▶ [Entries taken from a collection]
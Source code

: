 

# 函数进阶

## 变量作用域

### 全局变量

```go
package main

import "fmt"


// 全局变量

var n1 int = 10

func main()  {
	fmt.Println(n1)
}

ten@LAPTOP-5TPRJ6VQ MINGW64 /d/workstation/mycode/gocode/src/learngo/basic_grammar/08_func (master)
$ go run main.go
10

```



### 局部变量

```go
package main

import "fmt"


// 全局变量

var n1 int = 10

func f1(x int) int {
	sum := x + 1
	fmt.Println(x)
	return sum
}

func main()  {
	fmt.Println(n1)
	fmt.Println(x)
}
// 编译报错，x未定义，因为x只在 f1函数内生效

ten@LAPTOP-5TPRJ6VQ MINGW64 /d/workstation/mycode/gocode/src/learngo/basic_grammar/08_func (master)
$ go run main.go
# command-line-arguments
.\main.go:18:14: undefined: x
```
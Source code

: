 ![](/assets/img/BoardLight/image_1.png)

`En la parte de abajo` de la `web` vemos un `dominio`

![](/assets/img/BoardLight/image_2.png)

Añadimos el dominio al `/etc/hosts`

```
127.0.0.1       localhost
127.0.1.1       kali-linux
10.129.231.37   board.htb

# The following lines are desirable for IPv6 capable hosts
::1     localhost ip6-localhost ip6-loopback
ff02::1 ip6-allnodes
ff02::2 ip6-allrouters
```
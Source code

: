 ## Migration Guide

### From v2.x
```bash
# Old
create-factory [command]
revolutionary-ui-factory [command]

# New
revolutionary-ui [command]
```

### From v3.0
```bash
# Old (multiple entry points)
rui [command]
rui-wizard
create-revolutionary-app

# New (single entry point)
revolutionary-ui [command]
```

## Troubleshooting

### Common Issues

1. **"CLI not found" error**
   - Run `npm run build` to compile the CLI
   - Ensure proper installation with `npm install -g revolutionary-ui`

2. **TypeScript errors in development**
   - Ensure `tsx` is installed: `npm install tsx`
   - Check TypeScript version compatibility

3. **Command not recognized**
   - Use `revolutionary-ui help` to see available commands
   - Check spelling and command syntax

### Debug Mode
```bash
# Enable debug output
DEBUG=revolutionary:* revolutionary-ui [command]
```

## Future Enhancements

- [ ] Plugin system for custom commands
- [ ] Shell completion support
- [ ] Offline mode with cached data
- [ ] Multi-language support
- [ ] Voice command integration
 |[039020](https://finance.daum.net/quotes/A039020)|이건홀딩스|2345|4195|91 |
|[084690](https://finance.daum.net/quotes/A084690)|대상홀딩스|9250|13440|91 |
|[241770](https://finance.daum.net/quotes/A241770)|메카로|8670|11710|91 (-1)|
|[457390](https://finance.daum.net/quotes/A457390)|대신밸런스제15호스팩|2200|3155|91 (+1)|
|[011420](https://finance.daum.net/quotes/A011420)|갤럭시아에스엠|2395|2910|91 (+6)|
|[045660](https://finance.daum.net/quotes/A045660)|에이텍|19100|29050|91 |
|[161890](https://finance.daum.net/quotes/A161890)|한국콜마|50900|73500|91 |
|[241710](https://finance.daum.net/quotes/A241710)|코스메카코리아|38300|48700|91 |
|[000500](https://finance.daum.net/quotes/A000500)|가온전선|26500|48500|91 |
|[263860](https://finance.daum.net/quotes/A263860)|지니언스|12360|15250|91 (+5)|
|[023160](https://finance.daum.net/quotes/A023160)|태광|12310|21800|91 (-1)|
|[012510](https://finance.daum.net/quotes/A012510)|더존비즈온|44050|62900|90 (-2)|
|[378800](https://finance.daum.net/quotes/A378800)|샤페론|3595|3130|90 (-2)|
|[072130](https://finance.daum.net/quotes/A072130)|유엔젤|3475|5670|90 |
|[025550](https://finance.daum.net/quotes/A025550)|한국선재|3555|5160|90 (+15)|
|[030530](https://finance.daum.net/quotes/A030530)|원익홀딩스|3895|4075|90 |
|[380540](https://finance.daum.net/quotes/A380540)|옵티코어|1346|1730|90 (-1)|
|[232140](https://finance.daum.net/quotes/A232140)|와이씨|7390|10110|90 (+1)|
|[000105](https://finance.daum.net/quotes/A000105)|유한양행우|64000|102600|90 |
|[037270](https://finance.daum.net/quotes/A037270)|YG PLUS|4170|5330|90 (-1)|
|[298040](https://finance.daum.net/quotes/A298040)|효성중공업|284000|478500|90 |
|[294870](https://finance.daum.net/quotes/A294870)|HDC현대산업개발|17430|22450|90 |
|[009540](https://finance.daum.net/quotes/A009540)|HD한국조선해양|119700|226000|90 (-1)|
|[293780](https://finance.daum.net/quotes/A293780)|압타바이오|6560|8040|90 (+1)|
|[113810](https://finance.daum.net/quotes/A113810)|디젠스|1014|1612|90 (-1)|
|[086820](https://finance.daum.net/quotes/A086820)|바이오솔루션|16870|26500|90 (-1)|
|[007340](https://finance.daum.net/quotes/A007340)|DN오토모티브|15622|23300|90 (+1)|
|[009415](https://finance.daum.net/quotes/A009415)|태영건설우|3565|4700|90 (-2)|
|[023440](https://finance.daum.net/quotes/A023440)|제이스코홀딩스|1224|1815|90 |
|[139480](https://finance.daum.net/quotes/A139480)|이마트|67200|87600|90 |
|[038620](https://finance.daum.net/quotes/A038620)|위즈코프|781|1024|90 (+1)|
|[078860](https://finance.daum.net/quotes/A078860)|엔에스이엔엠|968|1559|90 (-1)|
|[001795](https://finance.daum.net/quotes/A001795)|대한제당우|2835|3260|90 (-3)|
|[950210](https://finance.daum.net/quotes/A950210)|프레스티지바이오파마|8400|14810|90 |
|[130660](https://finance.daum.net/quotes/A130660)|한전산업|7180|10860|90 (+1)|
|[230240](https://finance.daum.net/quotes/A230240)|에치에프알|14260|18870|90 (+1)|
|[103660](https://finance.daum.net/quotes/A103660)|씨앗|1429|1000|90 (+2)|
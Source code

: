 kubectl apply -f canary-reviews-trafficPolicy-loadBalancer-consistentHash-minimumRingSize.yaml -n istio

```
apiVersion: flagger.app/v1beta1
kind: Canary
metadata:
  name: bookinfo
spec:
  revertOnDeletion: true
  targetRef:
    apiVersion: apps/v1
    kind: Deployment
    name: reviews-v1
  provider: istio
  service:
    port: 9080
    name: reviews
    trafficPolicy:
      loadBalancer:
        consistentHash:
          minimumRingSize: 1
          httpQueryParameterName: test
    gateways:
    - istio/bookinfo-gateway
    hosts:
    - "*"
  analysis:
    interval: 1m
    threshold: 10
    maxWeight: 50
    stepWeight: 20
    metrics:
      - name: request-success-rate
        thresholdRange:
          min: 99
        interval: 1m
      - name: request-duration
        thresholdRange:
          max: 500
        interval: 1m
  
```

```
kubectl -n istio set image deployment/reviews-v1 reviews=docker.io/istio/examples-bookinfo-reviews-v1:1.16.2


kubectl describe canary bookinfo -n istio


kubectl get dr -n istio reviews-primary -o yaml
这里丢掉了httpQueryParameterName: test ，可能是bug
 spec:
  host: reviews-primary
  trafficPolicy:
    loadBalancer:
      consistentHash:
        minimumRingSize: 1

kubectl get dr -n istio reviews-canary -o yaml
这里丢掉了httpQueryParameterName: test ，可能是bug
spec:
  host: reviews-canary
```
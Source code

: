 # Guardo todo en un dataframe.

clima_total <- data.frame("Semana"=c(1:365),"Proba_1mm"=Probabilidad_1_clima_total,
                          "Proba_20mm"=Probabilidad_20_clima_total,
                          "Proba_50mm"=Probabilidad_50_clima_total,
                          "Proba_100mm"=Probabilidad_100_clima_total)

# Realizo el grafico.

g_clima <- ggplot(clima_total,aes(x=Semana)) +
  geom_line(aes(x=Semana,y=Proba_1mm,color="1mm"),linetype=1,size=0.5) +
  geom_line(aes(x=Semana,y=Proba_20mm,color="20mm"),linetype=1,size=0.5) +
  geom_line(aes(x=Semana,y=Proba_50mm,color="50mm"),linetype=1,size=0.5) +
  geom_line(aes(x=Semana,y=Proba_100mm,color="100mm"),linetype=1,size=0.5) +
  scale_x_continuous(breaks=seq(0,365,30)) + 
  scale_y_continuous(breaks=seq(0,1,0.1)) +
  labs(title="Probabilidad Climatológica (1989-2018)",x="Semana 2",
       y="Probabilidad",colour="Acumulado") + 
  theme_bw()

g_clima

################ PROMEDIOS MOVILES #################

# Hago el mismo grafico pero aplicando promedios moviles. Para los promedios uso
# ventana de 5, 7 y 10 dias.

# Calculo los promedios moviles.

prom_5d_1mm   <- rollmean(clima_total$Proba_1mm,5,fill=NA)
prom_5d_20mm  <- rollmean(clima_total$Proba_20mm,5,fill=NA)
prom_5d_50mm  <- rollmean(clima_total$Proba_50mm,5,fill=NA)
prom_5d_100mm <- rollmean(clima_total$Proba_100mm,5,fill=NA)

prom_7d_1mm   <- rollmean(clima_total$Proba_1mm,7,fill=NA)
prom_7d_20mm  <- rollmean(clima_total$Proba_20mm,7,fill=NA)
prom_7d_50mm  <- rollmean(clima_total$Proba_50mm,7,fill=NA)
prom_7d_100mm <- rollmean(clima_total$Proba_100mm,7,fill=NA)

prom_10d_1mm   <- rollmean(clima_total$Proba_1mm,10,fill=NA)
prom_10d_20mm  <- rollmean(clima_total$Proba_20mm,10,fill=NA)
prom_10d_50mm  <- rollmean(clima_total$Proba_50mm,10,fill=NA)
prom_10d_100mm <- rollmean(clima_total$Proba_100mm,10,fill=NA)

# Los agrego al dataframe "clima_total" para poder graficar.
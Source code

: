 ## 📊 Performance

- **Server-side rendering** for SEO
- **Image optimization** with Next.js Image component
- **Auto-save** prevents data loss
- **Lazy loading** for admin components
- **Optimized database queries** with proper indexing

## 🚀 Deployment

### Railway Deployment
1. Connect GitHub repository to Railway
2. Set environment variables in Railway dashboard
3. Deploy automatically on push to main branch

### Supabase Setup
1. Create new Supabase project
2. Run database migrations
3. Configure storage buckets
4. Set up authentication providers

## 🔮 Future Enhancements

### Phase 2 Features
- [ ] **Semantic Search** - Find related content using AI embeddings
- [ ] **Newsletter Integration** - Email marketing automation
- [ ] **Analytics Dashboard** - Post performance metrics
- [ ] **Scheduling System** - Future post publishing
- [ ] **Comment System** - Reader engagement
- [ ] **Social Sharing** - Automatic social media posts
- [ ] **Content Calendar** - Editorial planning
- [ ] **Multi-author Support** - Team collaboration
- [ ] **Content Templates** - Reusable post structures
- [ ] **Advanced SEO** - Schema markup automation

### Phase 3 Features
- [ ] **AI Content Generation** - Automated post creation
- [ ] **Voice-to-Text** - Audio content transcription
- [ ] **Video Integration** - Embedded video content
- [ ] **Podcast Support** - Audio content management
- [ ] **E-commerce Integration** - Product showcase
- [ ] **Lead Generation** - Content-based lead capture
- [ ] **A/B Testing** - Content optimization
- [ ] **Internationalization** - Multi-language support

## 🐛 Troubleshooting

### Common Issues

▶ [WORK TO COMPLETE]
When the line with "g_clima <- ggplot(clima_total,aes(x=Semana))" is reached in the data above, start copying there, and copy each line exactly until the line with "# Hago el mismo" has been copied; copy nothing else.

▶ [SOLVED PROBLEM]
g_clima <- ggplot(clima_total,aes(x=Semana)) +
  geom_line(aes(x=Semana,y=Proba_1mm,color="1mm"),linetype=1,size=0.5) +
  geom_line(aes(x=Semana,y=Proba_20mm,color="20mm"),linetype=1,size=0.5) +
  geom_line(aes(x=Semana,y=Proba_50mm,color="50mm"),linetype=1,size=0.5) +
  geom_line(aes(x=Semana,y=Proba_100mm,color="100mm"),linetype=1,size=0.5) +
  scale_x_continuous(breaks=seq(0,365,30)) + 
  scale_y_continuous(breaks=seq(0,1,0.1)) +
  labs(title="Probabilidad Climatológica (1989-2018)",x="Semana 2",
       y="Probabilidad",colour="Acumulado") + 
  theme_bw()

g_clima

################ PROMEDIOS MOVILES #################

# Hago el mismo grafico pero aplicando promedios moviles. Para los promedios uso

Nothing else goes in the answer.